Restate each record word for word, omitting whatever pictures it holds.

- Records shown
::::

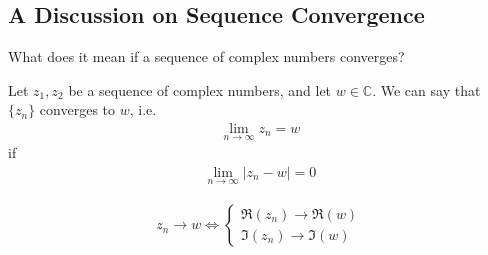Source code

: \subsection{A Discussion on Sequence Convergence}
What does it mean if a sequence of complex numbers converges?
\begin{definition}
    Let $z_1, z_2$ be a sequence of complex numbers, and let $w \in \mathbb{C}$. We can say that $\{ z_n \}$ converges to $w$, i.e.
    \begin{align}
        \lim_{n \to \infty}{z_n} = w
    \end{align}
    if
    \begin{align}
        \lim_{n \to \infty}{|z_n - w|} = 0
    \end{align}
\end{definition}
\begin{lemma}
\begin{align}
    z_n \to w \iff
    \begin{cases}
        \Re(z_n) \to \Re(w)\\
        \Im(z_n) \to \Im(w)
    \end{cases}
\end{align}
\end{lemma}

::::

- Response to this task
Source code

: \subsection{A Discussion on Sequence Convergence}
What does it mean if a sequence of complex numbers converges?
\begin{definition}
    Let $z_1, z_2$ be a sequence of complex numbers, and let $w \in \mathbb{C}$. We can say that $\{ z_n \}$ converges to $w$, i.e.
    \begin{align}
        \lim_{n \to \infty}{z_n} = w
    \end{align}
    if
    \begin{align}
        \lim_{n \to \infty}{|z_n - w|} = 0
    \end{align}
\end{definition}
\begin{lemma}
\begin{align}
    z_n \to w \iff
    \begin{cases}
        \Re(z_n) \to \Re(w)\\
        \Im(z_n) \to \Im(w)
    \end{cases}
\end{align}
\end{lemma}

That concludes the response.